Renewing the Riverbed: Critical Aesthetic and
Epistemological Purposes for Analysis, Fueled by Performative Theory
This paper examines naïve assumptions about purposes
of music analysis (distilled in Nattiez’s semiotic tripartition). It then
proposes analytical practice (especially Lewin’s, Hanninen’s, Ockelford’s, and
Hasty’s) has outgrown these assumptions. For this to have happened, analysis
must have been, and still is, fueled by an alternative dual-purpose that has
remained largely unarticulated.

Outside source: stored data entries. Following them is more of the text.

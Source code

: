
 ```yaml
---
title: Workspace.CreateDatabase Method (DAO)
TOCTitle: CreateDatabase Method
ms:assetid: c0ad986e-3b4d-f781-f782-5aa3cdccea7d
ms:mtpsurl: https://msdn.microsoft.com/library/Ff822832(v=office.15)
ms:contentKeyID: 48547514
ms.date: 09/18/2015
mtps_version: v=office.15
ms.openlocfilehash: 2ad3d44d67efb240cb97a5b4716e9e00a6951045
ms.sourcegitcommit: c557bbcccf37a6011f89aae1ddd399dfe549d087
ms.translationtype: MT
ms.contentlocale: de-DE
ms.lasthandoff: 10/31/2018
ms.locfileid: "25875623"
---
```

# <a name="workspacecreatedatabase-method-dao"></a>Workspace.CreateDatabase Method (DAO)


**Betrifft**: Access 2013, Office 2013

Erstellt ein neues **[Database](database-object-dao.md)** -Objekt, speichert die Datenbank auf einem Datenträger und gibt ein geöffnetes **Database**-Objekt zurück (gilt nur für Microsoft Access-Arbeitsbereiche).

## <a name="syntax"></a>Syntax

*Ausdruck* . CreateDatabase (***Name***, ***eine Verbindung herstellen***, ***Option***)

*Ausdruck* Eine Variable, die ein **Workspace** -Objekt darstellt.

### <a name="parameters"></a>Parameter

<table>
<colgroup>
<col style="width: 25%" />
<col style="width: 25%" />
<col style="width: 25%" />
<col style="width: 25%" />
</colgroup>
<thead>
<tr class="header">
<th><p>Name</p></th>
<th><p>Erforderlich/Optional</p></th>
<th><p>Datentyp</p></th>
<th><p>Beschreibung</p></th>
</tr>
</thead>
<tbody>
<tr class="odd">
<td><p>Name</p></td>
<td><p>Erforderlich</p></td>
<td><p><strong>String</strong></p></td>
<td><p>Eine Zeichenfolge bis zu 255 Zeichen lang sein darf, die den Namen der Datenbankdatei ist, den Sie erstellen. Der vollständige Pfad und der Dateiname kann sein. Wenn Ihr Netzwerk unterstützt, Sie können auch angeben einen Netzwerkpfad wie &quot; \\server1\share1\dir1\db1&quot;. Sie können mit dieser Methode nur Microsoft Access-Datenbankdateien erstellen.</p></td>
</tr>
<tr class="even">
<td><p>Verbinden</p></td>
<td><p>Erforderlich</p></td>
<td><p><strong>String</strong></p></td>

This dual-purpose synthesizes
from a cluster of ideas presented in philosophical aesthetic writings of Isenberg (1979), Sibley (1959), and Lycan and Machamer
(1971); music meta-theoretic writings of Lewin (1968-69), Morris (2000-2001), and Cook (2002);
cognitive linguistic work of Reddy (1979); the ecological approach to music
theorized by Oliveira and
Oliveira (2003); and
Whitehead’s (1929/78) metaphysics. It is driven by critical aesthetic
and epistemological concerns, which cover existing analytical practice
thoroughly, and leave more room for future developments in theory and analysis. Contrary to conventional wisdom, analysis cannot
reveal how music ‘really is’ in a neutral sense. This is because ostensibly
neutral analysis derives from paradigmatic
comparison, based on repetition and recurrence, which have become highly
relativized by theory, through Lewin (1987), Ockelford (2005), and Hanninen
(2003), and thus are non-neutral. Transposition is rendered non-neutral by
Lewin’s (1995) non-communitive GISs; repetition is rendered non-neutral by
Ockelford’s zygonicity and Hanninen’s
recontextualization, not to mention
Bergson (1910), Whitehead (1929) and Heraclitus. The proposed dual-purpose
of analysis is critical aesthetic and epistemological. Isenberg’s theory of critical communication proposes the
purpose of criticism is not to judge, but rather to teach indirectly an
appreciative perspective, pointing out details that lead to this perspective
(what Oliveira and Oliveira (2003) call ‘self-tuning’). Convenying such
appreciation, however, demands attention to precision of information (what
Peles (2007) calls ‘initial conditions’), an indirect approach suggested by
Reddy (1979) and Whitehead (1929), and explained further by Mailman (2010,
2012), and exemplified with LeCaine’s electroacoustic composition Dripsody (1955).